* **Assignment**
Write out word for word each line from the top of the material through the line that has "Without loss of". Pictures do not go in.

________

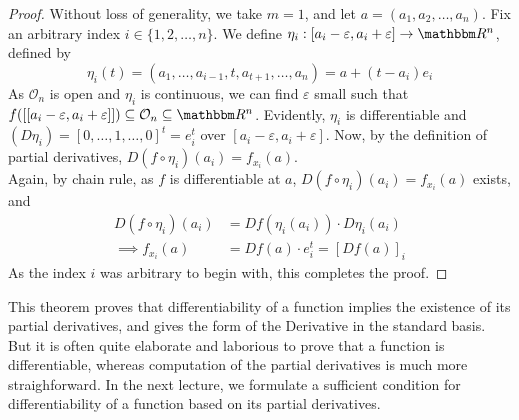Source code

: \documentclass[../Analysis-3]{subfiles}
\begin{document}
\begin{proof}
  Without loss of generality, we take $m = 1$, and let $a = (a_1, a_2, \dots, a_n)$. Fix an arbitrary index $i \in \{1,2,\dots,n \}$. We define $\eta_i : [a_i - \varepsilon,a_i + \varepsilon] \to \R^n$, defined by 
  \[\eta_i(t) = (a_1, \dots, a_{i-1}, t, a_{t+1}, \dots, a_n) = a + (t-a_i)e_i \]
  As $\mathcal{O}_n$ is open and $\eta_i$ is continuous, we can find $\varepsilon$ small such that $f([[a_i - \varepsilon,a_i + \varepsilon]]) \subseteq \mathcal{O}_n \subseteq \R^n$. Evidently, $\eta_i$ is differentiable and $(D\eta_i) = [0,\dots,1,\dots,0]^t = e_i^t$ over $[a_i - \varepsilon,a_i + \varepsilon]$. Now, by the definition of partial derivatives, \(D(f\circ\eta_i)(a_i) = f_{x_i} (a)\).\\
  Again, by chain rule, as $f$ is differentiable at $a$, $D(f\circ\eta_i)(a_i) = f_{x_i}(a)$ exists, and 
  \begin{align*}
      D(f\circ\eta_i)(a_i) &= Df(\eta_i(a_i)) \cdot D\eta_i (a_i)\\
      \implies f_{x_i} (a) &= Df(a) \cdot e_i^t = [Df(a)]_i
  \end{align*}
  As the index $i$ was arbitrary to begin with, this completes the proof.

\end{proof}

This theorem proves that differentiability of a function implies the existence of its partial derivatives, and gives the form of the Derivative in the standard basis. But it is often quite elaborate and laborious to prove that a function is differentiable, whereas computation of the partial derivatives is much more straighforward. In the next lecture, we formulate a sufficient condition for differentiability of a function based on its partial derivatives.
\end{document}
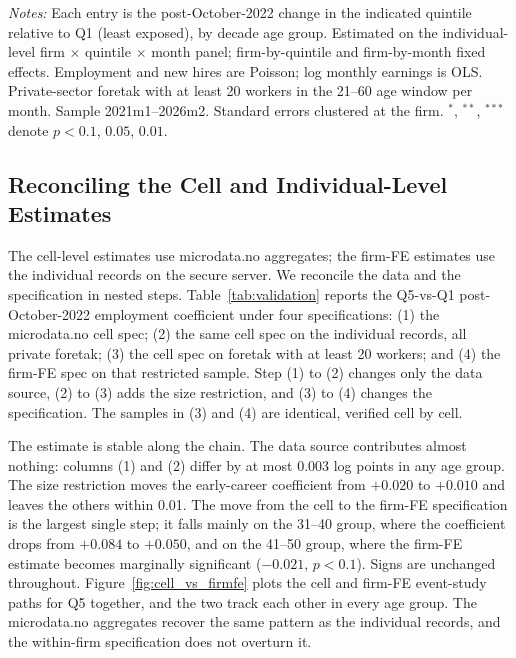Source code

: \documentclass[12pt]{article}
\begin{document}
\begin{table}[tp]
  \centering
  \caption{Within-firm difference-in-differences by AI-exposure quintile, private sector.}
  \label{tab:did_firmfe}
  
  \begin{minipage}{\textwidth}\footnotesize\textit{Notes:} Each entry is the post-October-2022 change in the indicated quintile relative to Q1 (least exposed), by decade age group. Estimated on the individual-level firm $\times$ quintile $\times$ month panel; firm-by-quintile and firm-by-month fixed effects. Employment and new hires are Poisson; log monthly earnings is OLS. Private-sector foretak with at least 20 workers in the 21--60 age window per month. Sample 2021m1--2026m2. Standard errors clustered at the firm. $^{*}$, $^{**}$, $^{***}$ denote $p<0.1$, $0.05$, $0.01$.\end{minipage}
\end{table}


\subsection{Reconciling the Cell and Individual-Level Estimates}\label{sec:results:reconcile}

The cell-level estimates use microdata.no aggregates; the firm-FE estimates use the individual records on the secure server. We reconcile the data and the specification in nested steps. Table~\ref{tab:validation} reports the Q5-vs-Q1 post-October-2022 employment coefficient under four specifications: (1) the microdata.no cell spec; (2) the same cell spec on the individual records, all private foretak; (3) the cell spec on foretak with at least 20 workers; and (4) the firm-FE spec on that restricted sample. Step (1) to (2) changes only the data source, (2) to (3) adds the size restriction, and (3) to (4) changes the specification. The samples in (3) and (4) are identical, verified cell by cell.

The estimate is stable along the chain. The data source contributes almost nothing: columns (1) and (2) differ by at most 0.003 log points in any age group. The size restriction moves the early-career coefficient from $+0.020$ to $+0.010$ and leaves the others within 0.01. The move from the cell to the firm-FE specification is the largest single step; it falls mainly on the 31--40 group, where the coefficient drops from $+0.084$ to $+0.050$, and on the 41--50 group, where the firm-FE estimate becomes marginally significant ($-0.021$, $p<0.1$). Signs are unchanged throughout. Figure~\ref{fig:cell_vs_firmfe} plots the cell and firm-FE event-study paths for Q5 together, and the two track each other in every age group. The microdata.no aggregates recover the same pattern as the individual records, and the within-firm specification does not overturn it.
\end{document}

________

* **Expected answer**
Source code

: \documentclass[../Analysis-3]{subfiles}
\begin{document}
\begin{proof}
  Without loss of generality, we take $m = 1$, and let $a = (a_1, a_2, \dots, a_n)$. Fix an arbitrary index $i \in \{1,2,\dots,n \}$. We define $\eta_i : [a_i - \varepsilon,a_i + \varepsilon] \to \R^n$, defined by 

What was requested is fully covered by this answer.